═══ SOURCE DATA ═══

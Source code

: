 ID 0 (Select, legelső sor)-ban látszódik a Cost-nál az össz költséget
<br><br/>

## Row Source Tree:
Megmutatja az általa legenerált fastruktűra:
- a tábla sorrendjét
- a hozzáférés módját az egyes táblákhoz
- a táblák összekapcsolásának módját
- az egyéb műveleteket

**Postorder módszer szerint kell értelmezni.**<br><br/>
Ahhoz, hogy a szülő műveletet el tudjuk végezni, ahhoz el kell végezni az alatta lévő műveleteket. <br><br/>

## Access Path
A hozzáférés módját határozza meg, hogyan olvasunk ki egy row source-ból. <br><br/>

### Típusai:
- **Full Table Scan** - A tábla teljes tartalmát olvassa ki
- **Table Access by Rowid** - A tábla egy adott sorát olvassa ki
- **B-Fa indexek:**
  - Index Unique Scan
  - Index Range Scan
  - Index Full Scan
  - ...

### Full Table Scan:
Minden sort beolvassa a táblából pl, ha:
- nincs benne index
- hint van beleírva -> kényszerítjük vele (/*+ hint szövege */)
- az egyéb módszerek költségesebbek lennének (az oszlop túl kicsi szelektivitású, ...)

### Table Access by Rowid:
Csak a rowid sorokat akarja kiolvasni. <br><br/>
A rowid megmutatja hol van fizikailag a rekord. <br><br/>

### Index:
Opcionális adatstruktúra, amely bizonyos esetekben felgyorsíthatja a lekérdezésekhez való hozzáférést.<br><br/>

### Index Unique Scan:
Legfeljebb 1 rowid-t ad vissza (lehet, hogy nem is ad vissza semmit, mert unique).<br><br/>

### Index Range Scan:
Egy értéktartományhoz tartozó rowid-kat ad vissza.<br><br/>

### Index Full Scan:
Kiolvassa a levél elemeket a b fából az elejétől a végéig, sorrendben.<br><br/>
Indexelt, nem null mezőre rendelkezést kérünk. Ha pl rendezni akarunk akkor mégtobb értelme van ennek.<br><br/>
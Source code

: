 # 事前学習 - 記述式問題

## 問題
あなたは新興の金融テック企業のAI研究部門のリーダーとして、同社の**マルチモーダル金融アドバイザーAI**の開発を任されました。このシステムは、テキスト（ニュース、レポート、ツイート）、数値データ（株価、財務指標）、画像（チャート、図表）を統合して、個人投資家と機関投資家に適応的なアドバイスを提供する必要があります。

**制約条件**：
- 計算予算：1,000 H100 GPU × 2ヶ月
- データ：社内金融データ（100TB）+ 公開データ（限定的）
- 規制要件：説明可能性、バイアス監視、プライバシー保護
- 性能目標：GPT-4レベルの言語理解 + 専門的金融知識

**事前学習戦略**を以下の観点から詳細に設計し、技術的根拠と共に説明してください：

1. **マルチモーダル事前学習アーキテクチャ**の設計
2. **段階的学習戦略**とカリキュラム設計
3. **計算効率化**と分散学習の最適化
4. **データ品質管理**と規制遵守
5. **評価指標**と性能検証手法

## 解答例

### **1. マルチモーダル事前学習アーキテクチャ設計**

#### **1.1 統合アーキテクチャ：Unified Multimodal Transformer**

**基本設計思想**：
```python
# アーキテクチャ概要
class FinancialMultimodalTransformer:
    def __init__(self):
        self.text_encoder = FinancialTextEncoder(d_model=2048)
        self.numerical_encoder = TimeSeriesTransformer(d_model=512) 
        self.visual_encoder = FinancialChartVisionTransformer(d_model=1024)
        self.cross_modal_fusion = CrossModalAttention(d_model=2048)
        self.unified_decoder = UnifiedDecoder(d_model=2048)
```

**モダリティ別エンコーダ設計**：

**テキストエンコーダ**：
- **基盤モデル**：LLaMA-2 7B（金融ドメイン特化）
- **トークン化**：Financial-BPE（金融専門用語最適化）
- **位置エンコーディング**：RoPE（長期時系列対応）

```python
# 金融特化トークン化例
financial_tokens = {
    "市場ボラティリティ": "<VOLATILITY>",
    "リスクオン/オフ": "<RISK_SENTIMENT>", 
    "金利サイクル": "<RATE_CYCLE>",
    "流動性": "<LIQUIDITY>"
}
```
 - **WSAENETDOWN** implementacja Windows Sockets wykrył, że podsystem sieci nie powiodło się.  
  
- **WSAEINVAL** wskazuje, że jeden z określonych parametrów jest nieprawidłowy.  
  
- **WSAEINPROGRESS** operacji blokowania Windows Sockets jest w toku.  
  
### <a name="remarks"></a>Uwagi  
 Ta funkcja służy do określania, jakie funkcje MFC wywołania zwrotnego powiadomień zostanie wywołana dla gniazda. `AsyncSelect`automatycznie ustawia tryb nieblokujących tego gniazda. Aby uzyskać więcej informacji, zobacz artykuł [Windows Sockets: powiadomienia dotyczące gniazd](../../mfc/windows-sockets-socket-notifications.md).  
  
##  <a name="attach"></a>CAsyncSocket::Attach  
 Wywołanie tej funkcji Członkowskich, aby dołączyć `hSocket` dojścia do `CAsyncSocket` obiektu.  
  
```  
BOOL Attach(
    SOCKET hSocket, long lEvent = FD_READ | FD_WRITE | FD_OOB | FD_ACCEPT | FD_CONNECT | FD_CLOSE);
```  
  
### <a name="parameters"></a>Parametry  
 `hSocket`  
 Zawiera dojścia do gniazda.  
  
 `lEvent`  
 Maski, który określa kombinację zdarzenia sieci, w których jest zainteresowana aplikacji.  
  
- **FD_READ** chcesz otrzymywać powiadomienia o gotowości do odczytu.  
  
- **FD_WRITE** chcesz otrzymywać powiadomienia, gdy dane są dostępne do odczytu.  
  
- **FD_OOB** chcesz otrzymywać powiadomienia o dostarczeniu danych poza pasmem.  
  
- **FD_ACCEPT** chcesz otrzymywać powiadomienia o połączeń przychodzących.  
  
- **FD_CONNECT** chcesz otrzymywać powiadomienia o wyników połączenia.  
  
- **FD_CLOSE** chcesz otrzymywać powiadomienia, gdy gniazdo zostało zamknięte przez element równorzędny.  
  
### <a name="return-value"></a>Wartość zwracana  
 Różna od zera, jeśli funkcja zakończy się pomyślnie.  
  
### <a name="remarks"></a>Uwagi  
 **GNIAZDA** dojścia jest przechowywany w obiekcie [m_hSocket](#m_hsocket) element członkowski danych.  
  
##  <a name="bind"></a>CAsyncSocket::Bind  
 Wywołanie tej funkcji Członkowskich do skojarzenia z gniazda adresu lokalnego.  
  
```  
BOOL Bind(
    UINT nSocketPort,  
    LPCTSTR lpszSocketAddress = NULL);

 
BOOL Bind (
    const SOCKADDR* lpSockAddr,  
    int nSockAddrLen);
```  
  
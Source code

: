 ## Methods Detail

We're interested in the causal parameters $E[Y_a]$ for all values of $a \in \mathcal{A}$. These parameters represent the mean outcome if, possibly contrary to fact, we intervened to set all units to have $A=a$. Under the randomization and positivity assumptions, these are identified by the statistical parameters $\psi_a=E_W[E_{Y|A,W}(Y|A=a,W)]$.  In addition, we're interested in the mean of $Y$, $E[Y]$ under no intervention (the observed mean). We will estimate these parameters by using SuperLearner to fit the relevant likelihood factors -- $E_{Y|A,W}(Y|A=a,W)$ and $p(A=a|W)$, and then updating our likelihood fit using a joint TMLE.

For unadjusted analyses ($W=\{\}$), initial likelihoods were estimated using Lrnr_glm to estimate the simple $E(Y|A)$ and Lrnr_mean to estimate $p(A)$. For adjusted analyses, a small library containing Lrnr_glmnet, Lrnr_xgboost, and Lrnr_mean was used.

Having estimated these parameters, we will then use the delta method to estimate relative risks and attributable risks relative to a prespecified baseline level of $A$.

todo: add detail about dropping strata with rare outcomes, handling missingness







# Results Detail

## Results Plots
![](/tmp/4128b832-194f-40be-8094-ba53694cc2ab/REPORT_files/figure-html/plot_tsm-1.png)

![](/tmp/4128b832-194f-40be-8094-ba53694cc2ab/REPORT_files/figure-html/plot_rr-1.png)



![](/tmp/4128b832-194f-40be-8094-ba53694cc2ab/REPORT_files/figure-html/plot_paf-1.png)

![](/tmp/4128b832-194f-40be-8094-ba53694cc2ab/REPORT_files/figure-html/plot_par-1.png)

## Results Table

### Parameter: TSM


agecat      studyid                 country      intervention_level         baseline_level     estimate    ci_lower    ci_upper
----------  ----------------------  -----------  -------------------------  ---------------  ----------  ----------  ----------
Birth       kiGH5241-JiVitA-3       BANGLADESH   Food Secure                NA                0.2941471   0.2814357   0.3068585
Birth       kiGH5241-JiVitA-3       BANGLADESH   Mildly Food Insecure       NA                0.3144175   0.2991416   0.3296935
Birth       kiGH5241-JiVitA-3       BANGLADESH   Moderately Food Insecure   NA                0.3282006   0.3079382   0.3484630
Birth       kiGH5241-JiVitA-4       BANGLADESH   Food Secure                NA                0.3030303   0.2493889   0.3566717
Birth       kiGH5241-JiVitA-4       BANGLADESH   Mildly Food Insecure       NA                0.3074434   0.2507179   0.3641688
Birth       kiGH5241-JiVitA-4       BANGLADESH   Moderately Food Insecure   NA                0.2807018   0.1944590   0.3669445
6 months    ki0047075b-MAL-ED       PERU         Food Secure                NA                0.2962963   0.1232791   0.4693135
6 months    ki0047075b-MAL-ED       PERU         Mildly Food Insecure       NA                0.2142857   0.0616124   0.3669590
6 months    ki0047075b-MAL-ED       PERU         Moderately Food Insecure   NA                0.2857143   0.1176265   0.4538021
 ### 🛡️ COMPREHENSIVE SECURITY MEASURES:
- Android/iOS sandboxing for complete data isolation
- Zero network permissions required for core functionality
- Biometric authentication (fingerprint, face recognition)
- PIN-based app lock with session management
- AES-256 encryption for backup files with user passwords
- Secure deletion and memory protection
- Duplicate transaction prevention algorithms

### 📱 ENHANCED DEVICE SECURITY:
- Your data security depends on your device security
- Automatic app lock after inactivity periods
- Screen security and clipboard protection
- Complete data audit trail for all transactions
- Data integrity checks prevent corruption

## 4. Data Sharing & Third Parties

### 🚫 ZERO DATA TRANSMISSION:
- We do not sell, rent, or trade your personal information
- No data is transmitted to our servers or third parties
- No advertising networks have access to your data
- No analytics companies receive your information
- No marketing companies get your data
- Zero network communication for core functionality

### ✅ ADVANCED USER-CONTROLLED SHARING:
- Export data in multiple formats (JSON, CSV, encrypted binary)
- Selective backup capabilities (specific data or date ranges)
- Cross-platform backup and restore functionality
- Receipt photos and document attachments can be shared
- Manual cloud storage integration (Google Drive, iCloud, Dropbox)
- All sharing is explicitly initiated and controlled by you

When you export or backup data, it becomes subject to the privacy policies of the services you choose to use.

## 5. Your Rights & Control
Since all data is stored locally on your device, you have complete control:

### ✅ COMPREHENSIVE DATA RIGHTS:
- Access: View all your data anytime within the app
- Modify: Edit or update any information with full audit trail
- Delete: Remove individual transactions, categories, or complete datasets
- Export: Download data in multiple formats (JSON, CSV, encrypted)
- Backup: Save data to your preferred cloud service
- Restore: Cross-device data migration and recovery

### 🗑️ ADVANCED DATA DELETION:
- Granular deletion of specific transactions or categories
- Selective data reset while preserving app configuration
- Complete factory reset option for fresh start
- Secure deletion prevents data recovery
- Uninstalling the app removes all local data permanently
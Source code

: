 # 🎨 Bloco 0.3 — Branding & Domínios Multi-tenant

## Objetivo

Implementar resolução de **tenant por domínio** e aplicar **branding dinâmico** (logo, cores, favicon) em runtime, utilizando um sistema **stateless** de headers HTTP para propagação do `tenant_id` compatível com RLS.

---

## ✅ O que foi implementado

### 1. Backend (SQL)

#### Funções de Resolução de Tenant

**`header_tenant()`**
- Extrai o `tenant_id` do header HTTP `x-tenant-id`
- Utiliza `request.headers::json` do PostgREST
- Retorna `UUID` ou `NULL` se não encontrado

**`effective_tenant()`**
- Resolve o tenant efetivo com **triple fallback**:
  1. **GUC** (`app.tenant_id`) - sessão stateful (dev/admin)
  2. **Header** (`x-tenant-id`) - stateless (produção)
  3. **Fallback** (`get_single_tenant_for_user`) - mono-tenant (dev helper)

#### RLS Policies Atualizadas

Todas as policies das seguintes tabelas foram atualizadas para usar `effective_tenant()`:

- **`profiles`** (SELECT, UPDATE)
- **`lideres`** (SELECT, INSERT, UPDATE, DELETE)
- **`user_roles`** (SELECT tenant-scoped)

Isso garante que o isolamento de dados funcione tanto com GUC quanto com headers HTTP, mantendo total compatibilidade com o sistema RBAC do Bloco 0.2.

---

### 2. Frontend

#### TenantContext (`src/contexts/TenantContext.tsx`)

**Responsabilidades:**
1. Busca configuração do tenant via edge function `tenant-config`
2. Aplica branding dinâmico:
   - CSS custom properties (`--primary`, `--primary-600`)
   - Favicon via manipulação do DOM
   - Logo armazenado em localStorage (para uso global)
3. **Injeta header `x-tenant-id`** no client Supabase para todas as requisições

═══

For each line above that contains "reset", make a copy.

◆ FINAL ANSWER ◆
- Selective data reset while preserving app configuration
- Complete factory reset option for fresh start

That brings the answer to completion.